▶ _SUPPLIED RECORDS_:
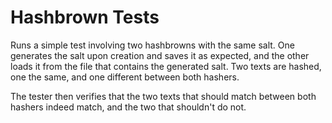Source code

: # Hashbrown Tests

Runs a simple test involving two hashbrowns with the same salt. One generates the salt upon creation and saves it as expected, and the other loads it from the file that contains the generated salt. Two texts are hashed, one the same, and one different between both hashers.

The tester then verifies that the two texts that should match between both hashers indeed match, and the two that shouldn't do not.
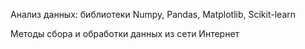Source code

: Анализ данных: библиотеки Numpy, Pandas, Matplotlib, Scikit-learn

Методы сбора и обработки данных из сети Интернет
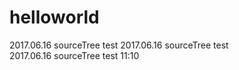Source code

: # helloworld
2017.06.16  sourceTree test
2017.06.16  sourceTree test  
2017.06.16  sourceTree test
11:10
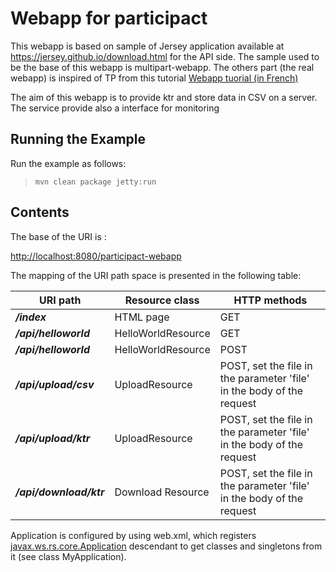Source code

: 
Webapp for participact 
========================


This webapp is based on sample of Jersey application available at https://jersey.github.io/download.html for the API side. The sample used to be the base of this webapp is multipart-webapp. The others part (the real webapp) is inspired of TP from this tutorial [Webapp tuorial (in French)](https://openclassrooms.com/courses/creez-votre-application-web-avec-java-ee)


The aim of this webapp is to provide ktr and store data in CSV on a server. The service provide also a interface for monitoring 


Running the Example
-------------------

Run the example as follows:

>     mvn clean package jetty:run



Contents
--------

The base of the URI is :

[http://localhost:8080/participact-webapp]( /)

The mapping of the URI path space is presented in the following table:

URI path                         | Resource class                                 | HTTP methods
-------------------------------- | ---------------------------------------------- | --------------
**_/index_**                   | HTML page                                      | GET
**_/api/helloworld_**            | HelloWorldResource                             | GET
**_/api/helloworld_**   	     | HelloWorldResource                             | POST
**_/api/upload/csv_**            | UploadResource                                 | POST, set the file in the parameter 'file' in the body of the request                                 
**_/api/upload/ktr_**            | UploadResource                                 |POST, set the file in the parameter 'file' in the body of the request 
**_/api/download/ktr_**          | Download Resource                              |POST, set the file in the parameter 'file' in the body of the request 


Application is configured by using web.xml, which registers
[javax.ws.rs.core.Application](https://jax-rs-spec.java.net/nonav/2.0/apidocs/javax/ws/rs/core/Application.html)
descendant to get classes and singletons from it (see class MyApplication).





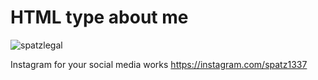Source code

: # HTML type about me
![spatzlegal](https://user-images.githubusercontent.com/77550188/178151287-9208328b-e9d9-4de9-9762-6aaf19629119.png)

Instagram for your social media works https://instagram.com/spatz1337
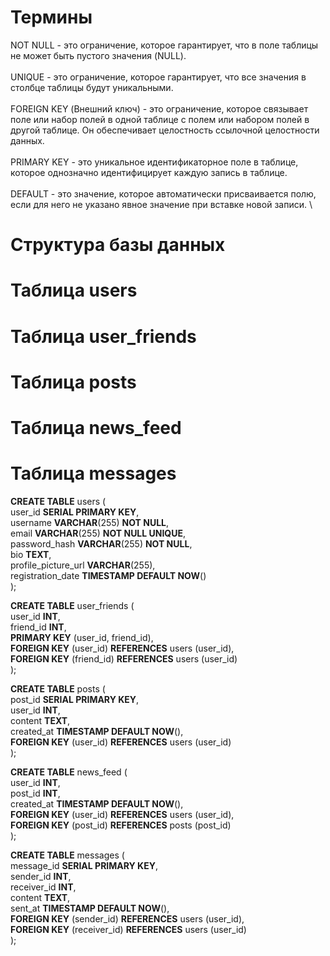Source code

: # Термины

NOT NULL - это ограничение, которое гарантирует, что в поле таблицы не может быть пустого значения (NULL). \
\
UNIQUE - это ограничение, которое гарантирует, что все значения в столбце таблицы будут уникальными. \
\
FOREIGN KEY (Внешний ключ) - это ограничение, которое связывает поле или набор полей в одной таблице с полем или набором полей в другой таблице. Он обеспечивает целостность ссылочной целостности данных. \
\
PRIMARY KEY - это уникальное идентификаторное поле в таблице, которое однозначно идентифицирует каждую запись в таблице. \
\
DEFAULT - это значение, которое автоматически присваивается полю, если для него не указано явное значение при вставке новой записи. \

# Структура базы данных
# Таблица users
# Таблица user_friends
# Таблица posts
# Таблица news_feed
# Таблица messages

**CREATE TABLE** users ( \
    user_id **SERIAL PRIMARY KEY**, \
    username **VARCHAR**(255) **NOT NULL**, \
    email **VARCHAR**(255) **NOT NULL UNIQUE**, \
    password_hash **VARCHAR**(255) **NOT NULL**, \
    bio **TEXT**, \
    profile_picture_url **VARCHAR**(255), \
    registration_date **TIMESTAMP DEFAULT NOW**() \
    );

**CREATE TABLE** user_friends ( \
    user_id **INT**, \
    friend_id **INT**, \
    **PRIMARY KEY** (user_id, friend_id), \
    **FOREIGN KEY** (user_id) **REFERENCES** users (user_id), \
    **FOREIGN KEY** (friend_id) **REFERENCES** users (user_id) \
);

**CREATE TABLE** posts ( \
    post_id **SERIAL PRIMARY KEY**, \
    user_id **INT**, \
    content **TEXT**, \
    created_at **TIMESTAMP DEFAULT NOW**(), \
    **FOREIGN KEY** (user_id) **REFERENCES** users (user_id) \
);

**CREATE TABLE** news_feed ( \
    user_id **INT**, \
    post_id **INT**, \
    created_at **TIMESTAMP DEFAULT NOW**(), \
    **FOREIGN KEY** (user_id) **REFERENCES** users (user_id), \
    **FOREIGN KEY** (post_id) **REFERENCES** posts (post_id) \
);

**CREATE TABLE** messages ( \
    message_id **SERIAL PRIMARY KEY**, \
    sender_id **INT**, \
    receiver_id **INT**, \
    content **TEXT**, \
    sent_at **TIMESTAMP DEFAULT NOW**(), \
    **FOREIGN KEY** (sender_id) **REFERENCES** users (user_id), \
    **FOREIGN KEY** (receiver_id) **REFERENCES** users (user_id) \
); 
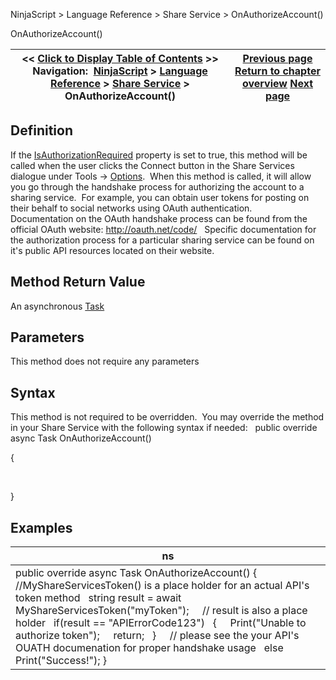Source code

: ﻿
NinjaScript \> Language Reference \> Share Service \> OnAuthorizeAccount()

OnAuthorizeAccount()

| \<\< [Click to Display Table of Contents](onauthorizeaccount.md) \>\> **Navigation:**     [NinjaScript](ninjascript-1.md) \> [Language Reference](language_reference_wip-1.md) \> [Share Service](share_service-1.md) \> OnAuthorizeAccount() | [Previous page](isimageattachmentsupported-1.md) [Return to chapter overview](share_service-1.md) [Next page](onshare-1.md) |
| --- | --- |
## Definition
If the [IsAuthorizationRequired](isauthorizationrequired-1.md) property is set to true, this method will be called when the user clicks the Connect button in the Share Services dialogue under Tools \-\> [Options](options-1.md).  When this method is called, it will allow you go through the handshake process for authorizing the account to a sharing service.  For example, you can obtain user tokens for posting on their behalf to social networks using OAuth authentication.   
 
Documentation on the OAuth handshake process can be found from the official OAuth website: <http://oauth.net/code/> 
 
Specific documentation for the authorization process for a particular sharing service can be found on it's public API resources located on their website.  
## 
## Method Return Value
An asynchronous [Task](https://msdn.microsoft.com/en-us/library/system.threading.tasks.task.aspx)
 
## Parameters
This method does not require any parameters
## 
## Syntax
This method is not required to be overridden.  You may override the method in your Share Service with the following syntax if needed:
 
public override async Task OnAuthorizeAccount()  

{  

   

}
 
## Examples

| ns |
| --- |
| public override async Task OnAuthorizeAccount() {    //MyShareServicesToken() is a place holder for an actual API's token method    string result \= await MyShareServicesToken("myToken");        // result is also a place holder    if(result \=\= "APIErrorCode123")    {      Print("Unable to authorize token");      return;    }        // please see the your API's OUATH documenation for proper handshake usage    else Print("Success!"); } |
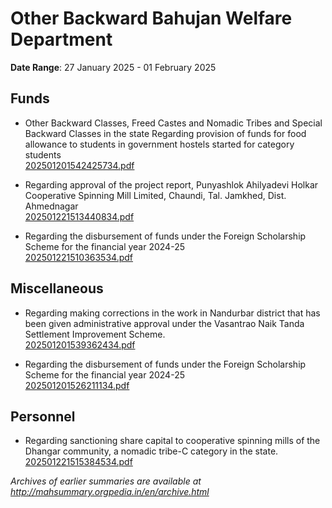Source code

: # Other Backward Bahujan Welfare Department

**Date Range**: 27 January 2025 - 01 February 2025


## Funds
- Other Backward Classes, Freed Castes and Nomadic Tribes and Special Backward Classes in the state  Regarding provision of funds for food allowance to students in government hostels started for category students\
  [202501201542425734.pdf](https://gr.maharashtra.gov.in/Site/Upload/Government%20Resolutions/English/202501201542425734.pdf)

- Regarding approval of the project report, Punyashlok Ahilyadevi Holkar Cooperative Spinning Mill Limited, Chaundi, Tal. Jamkhed, Dist. Ahmednagar\
  [202501221513440834.pdf](https://gr.maharashtra.gov.in/Site/Upload/Government%20Resolutions/English/202501221513440834.pdf)

- Regarding the disbursement of funds under the Foreign Scholarship Scheme for the financial year 2024-25\
  [202501221510363534.pdf](https://gr.maharashtra.gov.in/Site/Upload/Government%20Resolutions/English/202501221510363534.pdf)

## Miscellaneous
- Regarding making corrections in the work in Nandurbar district that has been given administrative approval under the Vasantrao Naik Tanda Settlement Improvement Scheme.\
  [202501201539362434.pdf](https://gr.maharashtra.gov.in/Site/Upload/Government%20Resolutions/English/202501201539362434.pdf)

- Regarding the disbursement of funds under the Foreign Scholarship Scheme for the financial year 2024-25\
  [202501201526211134.pdf](https://gr.maharashtra.gov.in/Site/Upload/Government%20Resolutions/English/202501201526211134.pdf)

## Personnel
- Regarding sanctioning share capital to cooperative spinning mills of the Dhangar community, a nomadic tribe-C category in the state.\
  [202501221515384534.pdf](https://gr.maharashtra.gov.in/Site/Upload/Government%20Resolutions/English/202501221515384534.pdf)


*Archives of earlier summaries are available at http://mahsummary.orgpedia.in/en/archive.html*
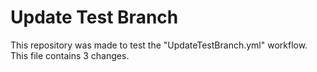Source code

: # Update Test Branch

This repository was made to test the "UpdateTestBranch.yml" workflow.
This file contains 3 changes.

▶ _WORK TO COMPLETE_: Start at the line above containing "post_id **INT**, \" and stop at the line containing "This method is not": print those lines and everything between them exactly, but not the pictures.

▶ _ANSWER TO THIS EXERCISE_:
    post_id **INT**, \
    created_at **TIMESTAMP DEFAULT NOW**(), \
    **FOREIGN KEY** (user_id) **REFERENCES** users (user_id), \
    **FOREIGN KEY** (post_id) **REFERENCES** posts (post_id) \
);

**CREATE TABLE** messages ( \
    message_id **SERIAL PRIMARY KEY**, \
    sender_id **INT**, \
    receiver_id **INT**, \
    content **TEXT**, \
    sent_at **TIMESTAMP DEFAULT NOW**(), \
    **FOREIGN KEY** (sender_id) **REFERENCES** users (user_id), \
    **FOREIGN KEY** (receiver_id) **REFERENCES** users (user_id) \
); 
Source code

: ﻿
NinjaScript \> Language Reference \> Share Service \> OnAuthorizeAccount()

OnAuthorizeAccount()

| \<\< [Click to Display Table of Contents](onauthorizeaccount.md) \>\> **Navigation:**     [NinjaScript](ninjascript-1.md) \> [Language Reference](language_reference_wip-1.md) \> [Share Service](share_service-1.md) \> OnAuthorizeAccount() | [Previous page](isimageattachmentsupported-1.md) [Return to chapter overview](share_service-1.md) [Next page](onshare-1.md) |
| --- | --- |
## Definition
If the [IsAuthorizationRequired](isauthorizationrequired-1.md) property is set to true, this method will be called when the user clicks the Connect button in the Share Services dialogue under Tools \-\> [Options](options-1.md).  When this method is called, it will allow you go through the handshake process for authorizing the account to a sharing service.  For example, you can obtain user tokens for posting on their behalf to social networks using OAuth authentication.   
 
Documentation on the OAuth handshake process can be found from the official OAuth website: <http://oauth.net/code/> 
 
Specific documentation for the authorization process for a particular sharing service can be found on it's public API resources located on their website.  
## 
## Method Return Value
An asynchronous [Task](https://msdn.microsoft.com/en-us/library/system.threading.tasks.task.aspx)
 
## Parameters
This method does not require any parameters
## 
## Syntax
This method is not required to be overridden.  You may override the method in your Share Service with the following syntax if needed:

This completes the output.